What is being asked> Copy each line from the entries that the word "till" appears in.

____________

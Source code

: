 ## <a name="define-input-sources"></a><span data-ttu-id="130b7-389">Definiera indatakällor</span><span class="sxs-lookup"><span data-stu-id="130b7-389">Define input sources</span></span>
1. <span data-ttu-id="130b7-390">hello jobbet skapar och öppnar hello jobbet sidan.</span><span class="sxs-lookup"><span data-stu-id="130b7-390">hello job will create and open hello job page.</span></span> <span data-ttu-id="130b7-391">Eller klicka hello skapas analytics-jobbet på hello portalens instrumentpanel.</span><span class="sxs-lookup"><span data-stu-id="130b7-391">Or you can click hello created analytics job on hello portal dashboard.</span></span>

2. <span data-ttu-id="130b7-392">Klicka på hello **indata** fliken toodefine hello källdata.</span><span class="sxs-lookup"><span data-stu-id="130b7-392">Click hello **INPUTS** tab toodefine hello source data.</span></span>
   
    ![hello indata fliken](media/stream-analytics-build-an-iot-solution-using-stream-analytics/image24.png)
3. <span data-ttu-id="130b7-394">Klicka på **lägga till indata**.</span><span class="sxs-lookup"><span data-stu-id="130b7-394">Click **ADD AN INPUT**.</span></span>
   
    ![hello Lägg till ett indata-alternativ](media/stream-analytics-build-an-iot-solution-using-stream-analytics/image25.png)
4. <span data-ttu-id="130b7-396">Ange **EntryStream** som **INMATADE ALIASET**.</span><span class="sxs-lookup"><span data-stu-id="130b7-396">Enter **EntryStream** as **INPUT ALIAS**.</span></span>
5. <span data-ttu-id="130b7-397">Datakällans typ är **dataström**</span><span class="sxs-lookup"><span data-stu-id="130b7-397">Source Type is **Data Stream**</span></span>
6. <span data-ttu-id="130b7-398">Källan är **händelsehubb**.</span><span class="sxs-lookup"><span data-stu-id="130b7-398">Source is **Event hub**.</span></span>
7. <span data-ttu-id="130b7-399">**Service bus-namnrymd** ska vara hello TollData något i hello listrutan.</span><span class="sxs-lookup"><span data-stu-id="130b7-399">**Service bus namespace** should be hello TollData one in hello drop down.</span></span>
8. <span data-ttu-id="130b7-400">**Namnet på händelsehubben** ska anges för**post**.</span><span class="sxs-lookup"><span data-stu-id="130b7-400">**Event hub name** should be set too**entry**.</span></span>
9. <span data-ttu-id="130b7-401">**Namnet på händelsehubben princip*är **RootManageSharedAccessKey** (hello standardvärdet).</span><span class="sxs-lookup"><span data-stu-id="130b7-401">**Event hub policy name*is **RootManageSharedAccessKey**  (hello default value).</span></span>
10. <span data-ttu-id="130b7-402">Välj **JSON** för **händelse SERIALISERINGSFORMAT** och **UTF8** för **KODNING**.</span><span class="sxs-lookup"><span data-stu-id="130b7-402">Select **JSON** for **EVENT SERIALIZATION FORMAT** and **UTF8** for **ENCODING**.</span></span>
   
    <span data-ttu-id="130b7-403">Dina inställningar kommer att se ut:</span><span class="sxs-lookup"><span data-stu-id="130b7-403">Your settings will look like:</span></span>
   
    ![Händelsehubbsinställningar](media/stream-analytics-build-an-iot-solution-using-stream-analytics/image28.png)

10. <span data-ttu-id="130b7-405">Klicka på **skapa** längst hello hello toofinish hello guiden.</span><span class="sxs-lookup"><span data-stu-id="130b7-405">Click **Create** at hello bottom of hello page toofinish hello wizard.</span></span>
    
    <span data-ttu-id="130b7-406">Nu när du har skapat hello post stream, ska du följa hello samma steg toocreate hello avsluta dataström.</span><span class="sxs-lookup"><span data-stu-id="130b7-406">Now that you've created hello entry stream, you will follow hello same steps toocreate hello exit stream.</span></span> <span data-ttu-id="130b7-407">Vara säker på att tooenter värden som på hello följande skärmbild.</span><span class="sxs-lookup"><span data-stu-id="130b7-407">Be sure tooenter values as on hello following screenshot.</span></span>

____________

Result>
3. <span data-ttu-id="130b7-394">Klicka på **lägga till indata**.</span><span class="sxs-lookup"><span data-stu-id="130b7-394">Click **ADD AN INPUT**.</span></span>
    ![hello Lägg till ett indata-alternativ](media/stream-analytics-build-an-iot-solution-using-stream-analytics/image25.png)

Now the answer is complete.